Comenta mi amiga Jessica en Facebook : “Ya termina este 12-12-12 y el mundo parece seguir igual… realmente no sé si se abrió un portal u ocurrió algo paranormal, pero de lo que sí estoy segura es que vi a muchos grupos de personas meditando, por el bien de este mundo, por la paz y por el amor, y creo que ese es el verdadero cambio, el cambio de consciencia en el que todos nos convertimos en uno”.
¡Y así es exactamente!  Quienes esperen cambio “externos” o parafernálicos de aquí al 21, van a desilusionarse grandemente. El mundo nuevo es ese que hacemos todos, desde nuestros corazones renovados en la luz Crística del amor.
¿Se abrieron portales? Sí, se abrieron. El 22 del 11 y el 12 del 12. Y nada “extraordinario” pasó para la mayoría, y sin embargo algo está pasando: oleadas de amor cada vez más intensas están moviéndose en el planeta.
El cambio ya ha comenzado en muchos seres, que abandonado las viejas estructuras, hemos optado por una vida sencilla y espiritual, conectados a la Fuente, haciendo sagrado lo cotidiano.
El mundo no se va a acabar sino que se va a transformar, y como todo proceso de transmutación, no sucederá de la noche a la mañana como muchos esperan. Los cambios serán paulatinos. Y para percibirlos sólo hay que estar atentos desde el corazón.

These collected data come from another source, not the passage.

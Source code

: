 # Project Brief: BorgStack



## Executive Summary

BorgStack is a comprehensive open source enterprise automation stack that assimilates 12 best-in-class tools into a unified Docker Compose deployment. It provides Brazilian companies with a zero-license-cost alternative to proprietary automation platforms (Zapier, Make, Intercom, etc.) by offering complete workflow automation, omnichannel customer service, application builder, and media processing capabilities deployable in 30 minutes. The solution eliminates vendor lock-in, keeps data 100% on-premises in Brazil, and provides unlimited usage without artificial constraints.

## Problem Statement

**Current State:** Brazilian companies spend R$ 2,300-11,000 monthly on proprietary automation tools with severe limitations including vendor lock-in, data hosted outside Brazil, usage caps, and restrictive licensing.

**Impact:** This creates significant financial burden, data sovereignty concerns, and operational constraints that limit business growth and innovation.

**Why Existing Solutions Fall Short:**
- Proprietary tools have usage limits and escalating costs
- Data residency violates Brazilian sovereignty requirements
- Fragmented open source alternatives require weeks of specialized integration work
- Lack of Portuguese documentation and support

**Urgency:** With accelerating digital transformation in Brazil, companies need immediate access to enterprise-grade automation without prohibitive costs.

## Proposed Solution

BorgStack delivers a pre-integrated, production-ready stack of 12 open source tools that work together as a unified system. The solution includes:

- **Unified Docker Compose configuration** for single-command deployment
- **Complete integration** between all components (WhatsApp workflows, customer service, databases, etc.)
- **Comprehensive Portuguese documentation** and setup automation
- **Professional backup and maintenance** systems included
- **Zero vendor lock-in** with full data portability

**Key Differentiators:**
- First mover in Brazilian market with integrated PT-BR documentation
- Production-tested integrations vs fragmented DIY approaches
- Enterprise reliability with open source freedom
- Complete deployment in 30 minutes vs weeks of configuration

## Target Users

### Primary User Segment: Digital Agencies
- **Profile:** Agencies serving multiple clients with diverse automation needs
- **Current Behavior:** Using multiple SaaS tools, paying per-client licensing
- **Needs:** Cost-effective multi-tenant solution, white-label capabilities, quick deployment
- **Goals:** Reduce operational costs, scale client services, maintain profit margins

Las nuevas energías llegan para todos, – el Sol siempre ha iluminado a todos- , pero solamente las recibirán aquellos mansos de corazón que estén vibrando verdaderamente  con el amor universal, ampliando la visión de su ser y de lo que es posible . Es cuestión de sintonía.
Por eso, coexistirán dos realidades paralelas luego del 21: muchos millones de seres humanos  seguirán pensando que nada ha cambiado, que todo sigue igual, porque en ellos nada cambia, su nivel de conciencia sigue igual, y así sera para ellos, y está bien que así sea, en orden divino, justicia divina y amor divino.
Eso, nada más y nada menos, fue lo que predijeron con gran precisión esos magníficos astrólogos que fueron los Mayas: un nuevo amanecer para el día 21 de Diciembre 2012, en que llegaremos al final de un ciclo de 26.000 años.
Donde seremos muchos quienes vibraremos un poco más alto, confiados, dándonos cuenta de lo que estamos llamados a vivir como nueva humanidad.